**DIRECTIONS FOR THIS TASK:**
Identify, in the records below, every line where the string "powerkiteforum" appears, and copy each such line.
-- EXTRACTED DATA follows --
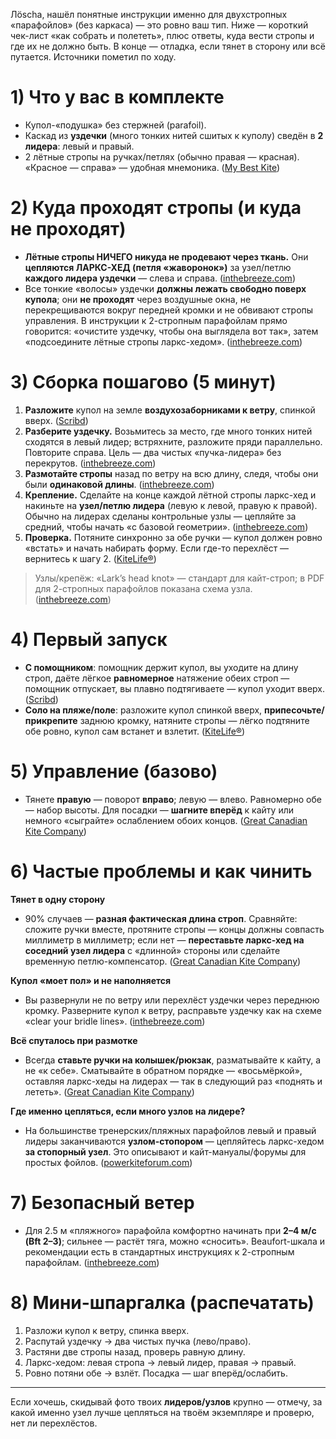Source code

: Лöscha, нашёл понятные инструкции именно для двухстропных «парафойлов» (без каркаса) — это ровно ваш тип. Ниже — короткий чек-лист «как собрать и полететь», плюс ответы, куда вести стропы и где их не должно быть. В конце — отладка, если тянет в сторону или всё путается. Источники пометил по ходу.

# 1) Что у вас в комплекте

* Купол-«подушка» без стержней (parafoil).
* Каскад из **уздечки** (много тонких нитей сшитых к куполу) сведён в **2 лидера**: левый и правый.
* 2 лётные стропы на ручках/петлях (обычно правая — красная). «Красное — справа» — удобная мнемоника. ([My Best Kite][1])

# 2) Куда проходят стропы (и куда не проходят)

* **Лётные стропы НИЧЕГО никуда не продевают через ткань.**
  Они **цепляются ЛАРКС-ХЕД (петля «жаворонок»)** за узел/петлю **каждого лидера уздечки** — слева и справа. ([inthebreeze.com][2])
* Все тонкие «волосы» уздечки **должны лежать свободно поверх купола**; они **не проходят** через воздушные окна, не перекрещиваются вокруг передней кромки и не обвивают стропы управления. В инструкции к 2-стропным парафойлам прямо говорится: «очистите уздечку, чтобы она выглядела вот так», затем «подсоедините лётные стропы ларкс-хедом». ([inthebreeze.com][2])

# 3) Сборка пошагово (5 минут)

1. **Разложите** купол на земле **воздухозаборниками к ветру**, спинкой вверх. ([Scribd][3])
2. **Разберите уздечку.** Возьмитесь за место, где много тонких нитей сходятся в левый лидер; встряхните, разложите пряди параллельно. Повторите справа. Цель — два чистых «пучка-лидера» без перекрутов. ([inthebreeze.com][2])
3. **Размотайте стропы** назад по ветру на всю длину, следя, чтобы они были **одинаковой длины**. ([inthebreeze.com][2])
4. **Крепление.** Сделайте на конце каждой лётной стропы ларкс-хед и накиньте на **узел/петлю лидера** (левую к левой, правую к правой). Обычно на лидерах сделаны контрольные узлы — цепляйте за средний, чтобы начать «с базовой геометрии». ([inthebreeze.com][2])
5. **Проверка.** Потяните синхронно за обе ручки — купол должен ровно «встать» и начать набирать форму. Если где-то перехлёст — вернитесь к шагу 2. ([KiteLife®][4])

> Узлы/крепёж: «Lark’s head knot» — стандарт для кайт-строп; в PDF для 2-стропных парафойлов показана схема узла. ([inthebreeze.com][2])

# 4) Первый запуск

* **С помощником**: помощник держит купол, вы уходите на длину строп, даёте лёгкое **равномерное** натяжение обеих строп — помощник отпускает, вы плавно подтягиваете — купол уходит вверх. ([Scribd][3])
* **Соло на пляже/поле**: разложите купол спинкой вверх, **припесочьте/прикрепите** заднюю кромку, натяните стропы — лёгко подтяните обе ровно, купол сам встанет и взлетит. ([KiteLife®][4])

# 5) Управление (базово)

* Тянете **правую** — поворот **вправо**; левую — влево. Равномерно обе — набор высоты. Для посадки — **шагните вперёд** к кайту или немного «сыграйте» ослаблением обоих концов. ([Great Canadian Kite Company][5])

# 6) Частые проблемы и как чинить

**Тянет в одну сторону**

* 90% случаев — **разная фактическая длина строп**. Сравняйте: сложите ручки вместе, протяните стропы — концы должны совпасть миллиметр в миллиметр; если нет — **переставьте ларкс-хед на соседний узел лидера** с «длинной» стороны или сделайте временную петлю-компенсатор. ([Great Canadian Kite Company][5])

**Купол «моет пол» и не наполняется**

* Вы развернули не по ветру или перехлёст уздечки через переднюю кромку. Разверните купол к ветру, расправьте уздечку как на схеме «clear your bridle lines». ([inthebreeze.com][2])

**Всё спуталось при размотке**

* Всегда **ставьте ручки на колышек/рюкзак**, разматывайте к кайту, а не «к себе». Сматывайте в обратном порядке — «восьмёркой», оставляя ларкс-хеды на лидерах — так в следующий раз «поднять и лететь». ([Great Canadian Kite Company][5])

**Где именно цепляться, если много узлов на лидере?**

* На большинстве тренерских/пляжных парафойлов левый и правый лидеры заканчиваются **узлом-стопором** — цепляйтесь ларкс-хедом **за стопорный узел**. Это описывают и кайт-мануалы/форумы для простых фойлов. ([powerkiteforum.com][6])

# 7) Безопасный ветер

* Для 2.5 м «пляжного» парафойла комфортно начинать при **2–4 м/с (Bft 2–3)**; сильнее — растёт тяга, можно «сносить». Beaufort-шкала и рекомендации есть в стандартных инструкциях к 2-стропным парафойлам. ([inthebreeze.com][2])

# 8) Мини-шпаргалка (распечатать)

1. Разложи купол к ветру, спинка вверх.
2. Распутай уздечку → два чистых пучка (лево/право).
3. Растяни две стропы назад, проверь равную длину.
4. Ларкс-хедом: левая стропа → левый лидер, правая → правый.
5. Ровно потяни обе → взлёт. Посадка — шаг вперёд/ослабить.

---

Если хочешь, скидывай фото твоих **лидеров/узлов** крупно — отмечу, за какой именно узел лучше цепляться на твоём экземпляре и проверю, нет ли перехлёстов.

[1]: https://www.my-best-kite.com/how-to-fly-a-kite.html?utm_source=chatgpt.com "How To Fly A Kite - Having Fun With 1 String Or 2!"
[2]: https://www.inthebreeze.com/dsn/wwwinthebreezecom/Content/AssemblyInstructions/ITB-2Line-Foil-Assembly.pdf?utm_source=chatgpt.com "Assembly & Flight Instructions for In the Breeze 2 Line Air ..."
[3]: https://www.scribd.com/document/800567813/Parafoil-Kite-Instructions?utm_source=chatgpt.com "Parafoil Kite Instructions | PDF"
[4]: https://kitelife.com/forum/topic/6554-how-do-you-launch-a-dual-line-parafoil/?utm_source=chatgpt.com "How do you launch a dual line parafoil - General Sport Kite"
[5]: https://www.canadiankitecompany.com/en-us/pages/stunt-kite-beginner-manual?srsltid=AfmBOooNp3QCxmo4IP78s_wUd5RK1Eb9d-_a5wHkaGt1D3aqBVbFS2zI&utm_source=chatgpt.com "Stunt Kite Beginner Manual"
[6]: https://www.powerkiteforum.com/viewthread.php?tid=18757&utm_source=chatgpt.com "Power Kite Forum - hello i need help"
-- EXTRACTED DATA concluded --
**RESULT OF THIS TASK:**
* На большинстве тренерских/пляжных парафойлов левый и правый лидеры заканчиваются **узлом-стопором** — цепляйтесь ларкс-хедом **за стопорный узел**. Это описывают и кайт-мануалы/форумы для простых фойлов. ([powerkiteforum.com][6])
[6]: https://www.powerkiteforum.com/viewthread.php?tid=18757&utm_source=chatgpt.com "Power Kite Forum - hello i need help"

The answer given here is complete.